### Records for the exercise
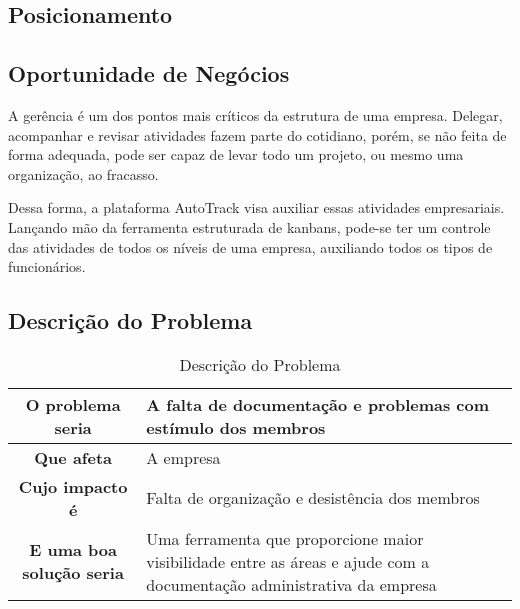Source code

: \begin{apendicesenv}
\section{Posicionamento}
\subsection{Oportunidade de Negócios}
A gerência é um dos pontos mais críticos da estrutura de uma empresa. Delegar, acompanhar e revisar atividades fazem parte do cotidiano, porém, se não feita de forma adequada, pode ser capaz de levar todo um projeto, ou mesmo uma organização, ao fracasso.

Dessa forma, a plataforma AutoTrack visa auxiliar essas atividades empresariais. Lançando mão da ferramenta estruturada de kanbans, pode-se ter um controle das atividades de todos os níveis de uma empresa, auxiliando todos os tipos de funcionários.

\subsection{Descrição do Problema}

\begin{table}[!h]
  \centering
  \caption{Descrição do Problema}
  \begin{tabular}{|c|l|}
    \hline
    \textbf{O problema seria}        & \parbox[t]{9cm}{A falta de documentação e problemas com estímulo dos membros} \\ \hline
    \textbf{Que afeta}               & A empresa                                                                                                                                             \\ \hline
    \textbf{Cujo impacto é}          & \parbox[t]{9cm}{Falta de organização e desistência dos membros}                                                                                                        \\ \hline
    \textbf{E uma boa solução seria} & \parbox[t]{9cm}{Uma ferramenta que proporcione maior visibilidade entre as áreas e ajude com a documentação administrativa da empresa}                                 \\ \hline
  \end{tabular}
\end{table}


\end{apendicesenv}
######
## Problem details
Wherever the word "apendicesenv" occurs in the data, copy that whole line.

## Output
: \begin{apendicesenv}
\end{apendicesenv}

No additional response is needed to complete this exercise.